Nelonemdaz for Patients With Acute Ischemic Stroke Undergoing Endovascular Reperfusion Therapy: A Randomized Phase II Trial

Ji Man Hong, Jin Soo Lee, Yeong-Bae Lee, Dong Hoon Shin, Dong-Ick Shin, Yang-Ha Hwang, Seong Hwan Ahn, Jae Guk Kim, Sung-Il Sohn, Sun U Kwon, Ji Sung Lee, Byoung Joo Gwag, Ángel Chamorro, Dennis W Choi, SONIC Investigators, Ángel Chammorro, Eung Yeop Kim, Jin Wook Choi, Min-Ju Yeo, Jaehyuk Kwak, Sung Eun Lee, Jeong-Ho Hong, Sangkil Lee, Yoon-Joo Lee, Min-Joo Lee, Ji Man Hong, Jin Soo Lee, Yeong-Bae Lee, Dong Hoon Shin, Dong-Ick Shin, Yang-Ha Hwang, Seong Hwan Ahn, Jae Guk Kim, Sung-Il Sohn, Sun U Kwon, Ji Sung Lee, Byoung Joo Gwag, Ángel Chamorro, Dennis W Choi, SONIC Investigators, Ángel Chammorro, Eung Yeop Kim, Jin Wook Choi, Min-Ju Yeo, Jaehyuk Kwak, Sung Eun Lee, Jeong-Ho Hong, Sangkil Lee, Yoon-Joo Lee, Min-Joo Lee

Abstract

Background: Nelonemdaz is a multitarget neuroprotectant that selectively blocks N-methyl-D-aspartate receptors and scavenges free radicals, as proven in preclinical ischemia-reperfusion studies. We aimed to evaluate the safety and efficacy of nelonemdaz in patients with acute ischemic stroke receiving endovascular reperfusion therapy.

Methods: This phase II randomized trial involved participants with large-artery occlusion in the anterior circulation at baseline who received endovascular reperfusion therapy <8 hours from symptom onset at 7 referral stroke centers in South Korea between October 29, 2016, and June 1, 2020. Two hundred thirteen patients were screened and 209 patients were randomly assigned at a 1:1:1 ratio using a computer-generated randomization system. Patients were divided into 3 groups based on the medication received-placebo, low-dose (2750 mg) nelonemdaz, and high-dose (5250 mg) nelonemdaz. The primary outcome was the proportion of patients with modified Rankin Scale scores of 0-2 at 12 weeks.

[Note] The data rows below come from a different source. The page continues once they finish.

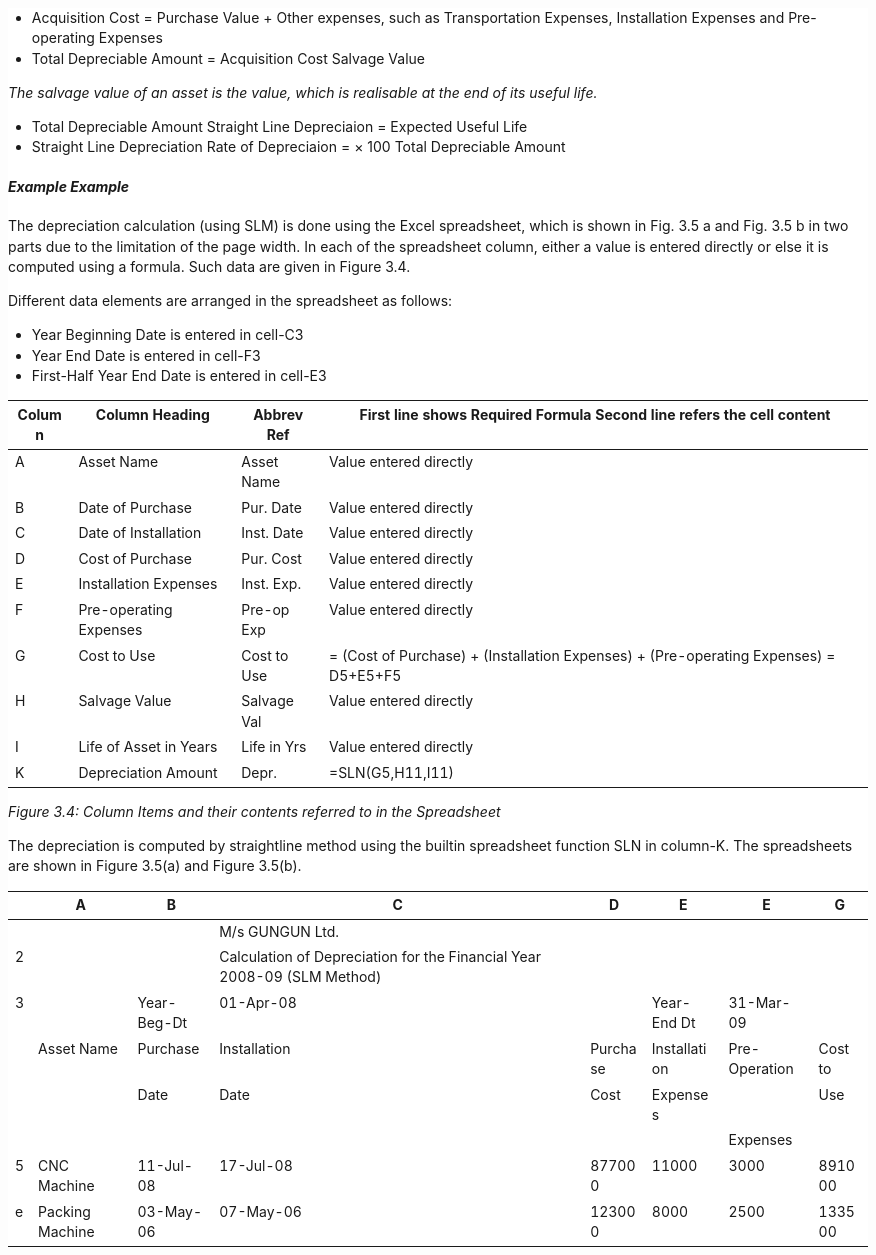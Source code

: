 - Acquisition Cost = Purchase Value + Other expenses, such as Transportation Expenses, Installation Expenses and Pre-operating Expenses
- Total Depreciable Amount = Acquisition Cost Salvage Value

*The salvage value of an asset is the value, which is realisable at the end of its useful life.*

- Total Depreciable Amount Straight Line Depreciaion = Expected Useful Life
- Straight Line Depreciation Rate of Depreciaion = × 100 Total Depreciable Amount

#### *Example Example*

The depreciation calculation (using SLM) is done using the Excel spreadsheet, which is shown in Fig. 3.5 a and Fig. 3.5 b in two parts due to the limitation of the page width. In each of the spreadsheet column, either a value is entered directly or else it is computed using a formula. Such data are given in Figure 3.4.

Different data elements are arranged in the spreadsheet as follows:

- Year Beginning Date is entered in cell-C3
- Year End Date is entered in cell-F3
- First-Half Year End Date is entered in cell-E3

| Column | Column Heading | Abbrev Ref | First line shows Required Formula Second line refers the cell content |
| --- | --- | --- | --- |
| A | Asset Name | Asset Name | Value entered directly |
| B | Date of Purchase | Pur. Date | Value entered directly |
| C | Date of Installation | Inst. Date | Value entered directly |
| D | Cost of Purchase | Pur. Cost | Value entered directly |
| E | Installation Expenses | Inst. Exp. | Value entered directly |
| F | Pre-operating Expenses | Pre-op Exp | Value entered directly |
| G | Cost to Use | Cost to Use | = (Cost of Purchase) + (Installation Expenses) + (Pre-operating Expenses) = D5+E5+F5 |
| H | Salvage Value | Salvage Val | Value entered directly |
| I | Life of Asset in Years | Life in Yrs | Value entered directly |
| K | Depreciation Amount | Depr. | =SLN(G5,H11,I11) |

*Figure 3.4: Column Items and their contents referred to in the Spreadsheet*

The depreciation is computed by straightline method using the builtin spreadsheet function SLN in column-K. The spreadsheets are shown in Figure 3.5(a) and Figure 3.5(b).

|  | A | B | C | D | E | E | G |
| --- | --- | --- | --- | --- | --- | --- | --- |
|  |  |  | M/s GUNGUN Ltd. |  |  |  |  |
| 2 |  |  | Calculation of Depreciation for the Financial Year 2008-09 (SLM Method) |  |  |  |  |
| 3 |  | Year-Beg-Dt | 01-Apr-08 |  | Year-End Dt | 31-Mar-09 |  |
|  | Asset Name | Purchase | Installation | Purchase | Installation | Pre- Operation | Cost to |
|  |  | Date | Date | Cost | Expenses |  | Use |
|  |  |  |  |  |  | Expenses |  |
| 5 | CNC Machine | 11-Jul-08 | 17-Jul-08 | 877000 | 11000 | 3000 | 891000 |
| e | Packing Machine | 03-May-06 | 07-May-06 | 123000 | 8000 | 2500 | 133500 |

Results: Two hundred eight patients were assigned to the placebo (n=70), low-dose (n=71), and high-dose (n=67) groups. The groups had similar baseline characteristics. The primary outcome was achieved in 183 patients, and it did not differ among the groups (33/61 [54.1%], 40/65 [61.5%], and 36/57 [63.2%] patients; P=0.5578). The common odds ratio (90% CI) indicating a favorable shift in the modified Rankin Scale scores at 12 weeks was 1.55 (0.92-2.60) between the placebo and low-dose groups and 1.61 (0.94-2.76) between the placebo and high-dose groups. No serious adverse events were reported.

Conclusions: The study arms showed no significant difference in the proportion of patients achieving modified Rankin Scale scores of 0-2 at 12 weeks. Nevertheless, nelonemdaz-treated patients showed a favorable tendency toward achieving these scores at 12 weeks, without serious adverse effects. Thus, a large-scale phase III trial is warranted.

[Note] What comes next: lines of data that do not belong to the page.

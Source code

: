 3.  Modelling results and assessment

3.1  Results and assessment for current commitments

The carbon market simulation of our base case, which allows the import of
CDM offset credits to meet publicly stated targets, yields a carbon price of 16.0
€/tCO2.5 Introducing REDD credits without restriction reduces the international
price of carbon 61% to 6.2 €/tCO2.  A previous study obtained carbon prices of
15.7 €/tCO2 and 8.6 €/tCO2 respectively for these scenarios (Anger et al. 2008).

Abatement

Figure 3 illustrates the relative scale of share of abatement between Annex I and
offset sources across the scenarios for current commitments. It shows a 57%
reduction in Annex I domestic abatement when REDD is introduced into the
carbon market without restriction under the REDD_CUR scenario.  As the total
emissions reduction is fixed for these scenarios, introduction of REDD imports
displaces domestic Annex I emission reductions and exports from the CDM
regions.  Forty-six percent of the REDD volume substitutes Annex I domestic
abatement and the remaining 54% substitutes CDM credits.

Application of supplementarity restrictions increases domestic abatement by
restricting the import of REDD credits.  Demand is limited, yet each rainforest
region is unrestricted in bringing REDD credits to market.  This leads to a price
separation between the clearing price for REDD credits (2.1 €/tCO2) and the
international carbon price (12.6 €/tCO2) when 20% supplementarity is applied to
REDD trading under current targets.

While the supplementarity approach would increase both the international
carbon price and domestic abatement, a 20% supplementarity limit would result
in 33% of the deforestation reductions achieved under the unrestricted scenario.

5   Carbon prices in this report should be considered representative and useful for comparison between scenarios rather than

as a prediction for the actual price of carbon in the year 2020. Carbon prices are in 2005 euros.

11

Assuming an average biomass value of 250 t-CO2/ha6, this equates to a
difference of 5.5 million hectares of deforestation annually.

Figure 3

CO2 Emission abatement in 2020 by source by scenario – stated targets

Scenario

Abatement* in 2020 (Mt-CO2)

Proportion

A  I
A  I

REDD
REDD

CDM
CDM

Registration: URL: https://ichgcp.net/clinical-trials-registry/NCT02831088" title="See in ClinicalTrials.gov">NCT02831088.

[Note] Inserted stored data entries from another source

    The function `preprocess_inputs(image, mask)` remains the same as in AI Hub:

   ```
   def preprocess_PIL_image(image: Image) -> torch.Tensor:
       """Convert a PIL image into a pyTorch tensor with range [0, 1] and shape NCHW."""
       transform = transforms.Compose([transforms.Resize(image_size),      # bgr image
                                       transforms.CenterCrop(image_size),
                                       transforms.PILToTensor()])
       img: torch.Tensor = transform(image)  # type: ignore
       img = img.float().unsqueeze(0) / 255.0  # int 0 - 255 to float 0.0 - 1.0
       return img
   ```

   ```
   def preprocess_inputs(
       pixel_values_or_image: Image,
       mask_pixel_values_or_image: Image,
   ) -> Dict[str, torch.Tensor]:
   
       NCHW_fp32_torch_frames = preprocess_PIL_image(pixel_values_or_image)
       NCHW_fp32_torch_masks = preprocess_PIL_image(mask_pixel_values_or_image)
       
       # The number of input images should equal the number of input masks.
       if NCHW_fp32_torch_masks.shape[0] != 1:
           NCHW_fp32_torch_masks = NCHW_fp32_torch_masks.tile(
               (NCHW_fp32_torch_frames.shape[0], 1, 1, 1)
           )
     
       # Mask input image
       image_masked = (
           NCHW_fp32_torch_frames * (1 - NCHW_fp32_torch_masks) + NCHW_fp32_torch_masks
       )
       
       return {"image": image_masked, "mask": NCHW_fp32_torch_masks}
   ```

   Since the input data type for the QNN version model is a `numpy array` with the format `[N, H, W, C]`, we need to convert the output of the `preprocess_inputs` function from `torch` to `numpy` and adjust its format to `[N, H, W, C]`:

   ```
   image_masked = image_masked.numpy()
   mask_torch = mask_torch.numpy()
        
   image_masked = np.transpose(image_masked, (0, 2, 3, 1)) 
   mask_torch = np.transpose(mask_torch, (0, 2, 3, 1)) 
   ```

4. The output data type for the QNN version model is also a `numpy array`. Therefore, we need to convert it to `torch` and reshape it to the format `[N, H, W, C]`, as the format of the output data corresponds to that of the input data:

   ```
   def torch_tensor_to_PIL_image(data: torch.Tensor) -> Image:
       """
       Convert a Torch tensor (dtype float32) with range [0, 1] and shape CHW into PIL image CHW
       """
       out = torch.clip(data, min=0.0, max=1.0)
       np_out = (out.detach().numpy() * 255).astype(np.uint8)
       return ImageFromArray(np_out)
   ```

Keywords: cerebral infarction; ischemic stroke; neuroprotective agent; odds ratio; reperfusion.

Figures

Figure 1.
Figure 1.
Flowchart of the SONIC trial (Safety and Optimal Neuroprotection of Neu2000 in Acute Ischemic Stroke With Recanalization). FAS indicates full analysis set; ITT, intention-to-treat; mRS, modified Rankin Scale; and PP, per protocol.
Figure 2.
Figure 2.
Distribution of the primary outcome at 12 wk according to group (n=183). mRS indicates modified Rankin Scale.
Figure 3.
Figure 3.
Subgroup analysis of the primary outcome in the full analysis set (n=183). ASPECTS indicates Alberta Stroke Program Early CT Score; CT, computed tomography; ERT, endovascular reperfusion therapy; NIHSS, National Institutes of Health Stroke Scale; RR, relative risk; and tPA, tissue-type plasminogen activator.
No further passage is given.